- [RECORDS SUPPLIED]:
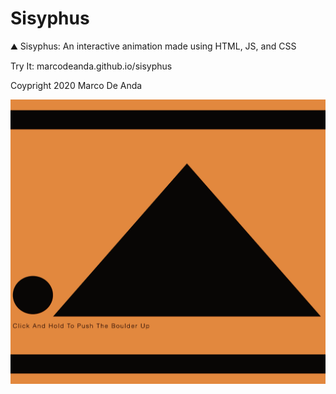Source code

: # Sisyphus
⛰️ Sisyphus: An interactive animation made using HTML, JS, and CSS

Try It:
marcodeanda.github.io/sisyphus

Coypright 2020 Marco De Anda

![alt text](https://github.com/marcodeanda/sisyphus/blob/marcodeanda-interactive-animation/sisyphus.gif?raw=true)

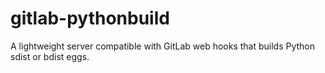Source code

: # gitlab-pythonbuild

A lightweight server compatible with GitLab web hooks that builds Python sdist or bdist eggs.
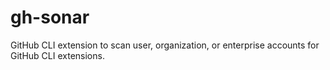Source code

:# gh-sonar
GitHub CLI extension to scan user, organization, or enterprise accounts for GitHub CLI extensions.
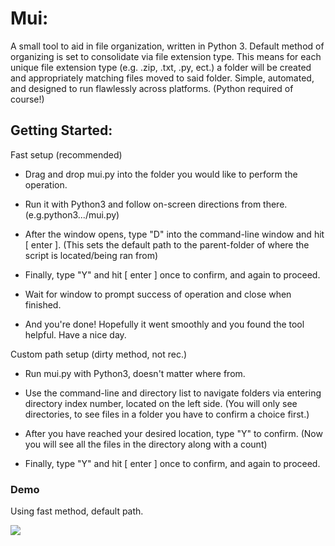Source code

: # Mui:

A small tool to aid in file organization, written in Python 3. Default method of organizing is set to consolidate via file extension type.
This means for each unique file extension type (e.g. .zip, .txt, .py, ect.) a folder will be created and appropriately matching files moved to said folder.
Simple, automated, and designed to run flawlessly across platforms. (Python required of course!)

## Getting Started:

Fast setup (recommended)

- Drag and drop mui.py into the folder you would like to perform the operation.

- Run it with Python3 and follow on-screen directions from there.(e.g.python3.../mui.py)

- After the window opens, type "D" into the command-line window and hit [ enter ].
  (This sets the default path to the parent-folder of where the script is located/being ran from)

- Finally, type "Y" and hit [ enter ] once to confirm, and again to proceed.

- Wait for window to prompt success of operation and close when finished.

- And you're done! Hopefully it went smoothly and you found the tool helpful. Have a nice day.

Custom path setup (dirty method, not rec.)

- Run mui.py with Python3, doesn't matter where from.

- Use the command-line and directory list to navigate folders via entering directory index number, located on the left side.
  (You will only see directories, to see files in a folder you have to confirm a choice first.)

- After you have reached your desired location, type "Y" to confirm.
  (Now you will see all the files in the directory along with a count)

- Finally, type "Y" and hit [ enter ] once to confirm, and again to proceed.

### Demo

Using fast method, default path.

<img src="https://i.imgur.com/Lj09NIu.gif">
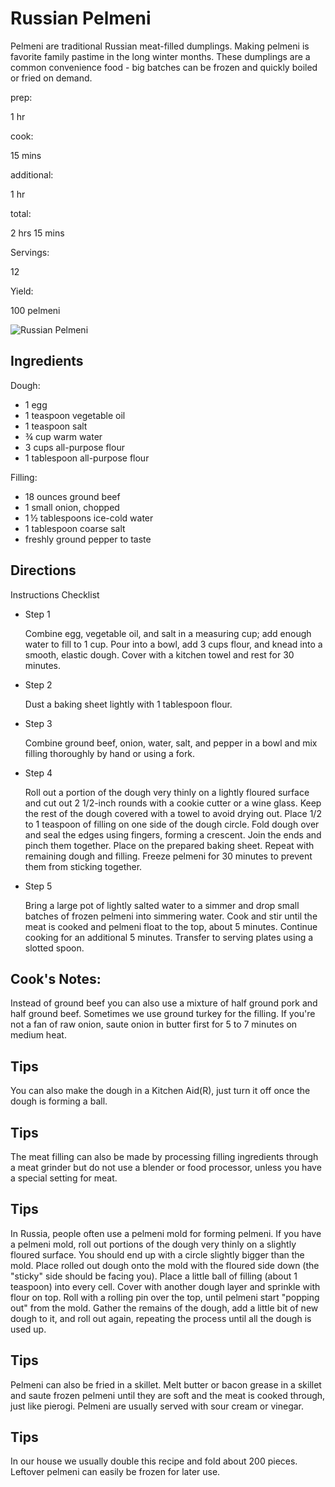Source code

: # Russian Pelmeni

Pelmeni are traditional Russian meat-filled dumplings. Making pelmeni is favorite family pastime in the long winter months. These dumplings are a common convenience food - big batches can be frozen and quickly boiled or fried on demand.

prep:

1 hr

cook:

15 mins

additional:

1 hr

total:

2 hrs 15 mins

Servings:

12

Yield:

100 pelmeni

![Russian Pelmeni](https://imagesvc.meredithcorp.io/v3/mm/image?q=85&c=sc&poi=face&w=300&h=300&url=https%3A%2F%2Fimages.media-allrecipes.com%2Fuserphotos%2F4555603.jpg)

## Ingredients

Dough:

-   1 egg
-   1 teaspoon vegetable oil
-   1 teaspoon salt
-   ¾ cup warm water
-   3 cups all-purpose flour
-   1 tablespoon all-purpose flour

Filling:

-   18 ounces ground beef
-   1 small onion, chopped
-   1 ½ tablespoons ice-cold water
-   1 tablespoon coarse salt
-   freshly ground pepper to taste

## Directions

Instructions Checklist

-   Step 1
    
    Combine egg, vegetable oil, and salt in a measuring cup; add enough water to fill to 1 cup. Pour into a bowl, add 3 cups flour, and knead into a smooth, elastic dough. Cover with a kitchen towel and rest for 30 minutes.
    
-   Step 2
    
    Dust a baking sheet lightly with 1 tablespoon flour.
    
-   Step 3
    
    Combine ground beef, onion, water, salt, and pepper in a bowl and mix filling thoroughly by hand or using a fork.
    
-   Step 4
    
    Roll out a portion of the dough very thinly on a lightly floured surface and cut out 2 1/2-inch rounds with a cookie cutter or a wine glass. Keep the rest of the dough covered with a towel to avoid drying out. Place 1/2 to 1 teaspoon of filling on one side of the dough circle. Fold dough over and seal the edges using fingers, forming a crescent. Join the ends and pinch them together. Place on the prepared baking sheet. Repeat with remaining dough and filling. Freeze pelmeni for 30 minutes to prevent them from sticking together.
    
-   Step 5
    
    Bring a large pot of lightly salted water to a simmer and drop small batches of frozen pelmeni into simmering water. Cook and stir until the meat is cooked and pelmeni float to the top, about 5 minutes. Continue cooking for an additional 5 minutes. Transfer to serving plates using a slotted spoon.
    

## Cook's Notes:

Instead of ground beef you can also use a mixture of half ground pork and half ground beef. Sometimes we use ground turkey for the filling. If you're not a fan of raw onion, saute onion in butter first for 5 to 7 minutes on medium heat.

## Tips

You can also make the dough in a Kitchen Aid(R), just turn it off once the dough is forming a ball.

## Tips

The meat filling can also be made by processing filling ingredients through a meat grinder but do not use a blender or food processor, unless you have a special setting for meat.

## Tips

In Russia, people often use a pelmeni mold for forming pelmeni. If you have a pelmeni mold, roll out portions of the dough very thinly on a slightly floured surface. You should end up with a circle slightly bigger than the mold. Place rolled out dough onto the mold with the floured side down (the "sticky" side should be facing you). Place a little ball of filling (about 1 teaspoon) into every cell. Cover with another dough layer and sprinkle with flour on top. Roll with a rolling pin over the top, until pelmeni start "popping out" from the mold. Gather the remains of the dough, add a little bit of new dough to it, and roll out again, repeating the process until all the dough is used up.

## Tips

Pelmeni can also be fried in a skillet. Melt butter or bacon grease in a skillet and saute frozen pelmeni until they are soft and the meat is cooked through, just like pierogi. Pelmeni are usually served with sour cream or vinegar.

## Tips

In our house we usually double this recipe and fold about 200 pieces. Leftover pelmeni can easily be frozen for later use.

- [EXERCISE REQUIREMENTS]: Please transcribe exactly the part of the records that opens with the line containing "Fast setup (recommended)" and closes with the line containing "# Russian Pelmeni", both ends included, and leave out the pictures.

- [ANSWER TO THIS TASK]:
Fast setup (recommended)

- Drag and drop mui.py into the folder you would like to perform the operation.

- Run it with Python3 and follow on-screen directions from there.(e.g.python3.../mui.py)

- After the window opens, type "D" into the command-line window and hit [ enter ].
  (This sets the default path to the parent-folder of where the script is located/being ran from)

- Finally, type "Y" and hit [ enter ] once to confirm, and again to proceed.

- Wait for window to prompt success of operation and close when finished.

- And you're done! Hopefully it went smoothly and you found the tool helpful. Have a nice day.

Custom path setup (dirty method, not rec.)

- Run mui.py with Python3, doesn't matter where from.

- Use the command-line and directory list to navigate folders via entering directory index number, located on the left side.
  (You will only see directories, to see files in a folder you have to confirm a choice first.)

- After you have reached your desired location, type "Y" to confirm.
  (Now you will see all the files in the directory along with a count)

- Finally, type "Y" and hit [ enter ] once to confirm, and again to proceed.

### Demo

Using fast method, default path.

<img src="https://i.imgur.com/Lj09NIu.gif">
Source code

: # Russian Pelmeni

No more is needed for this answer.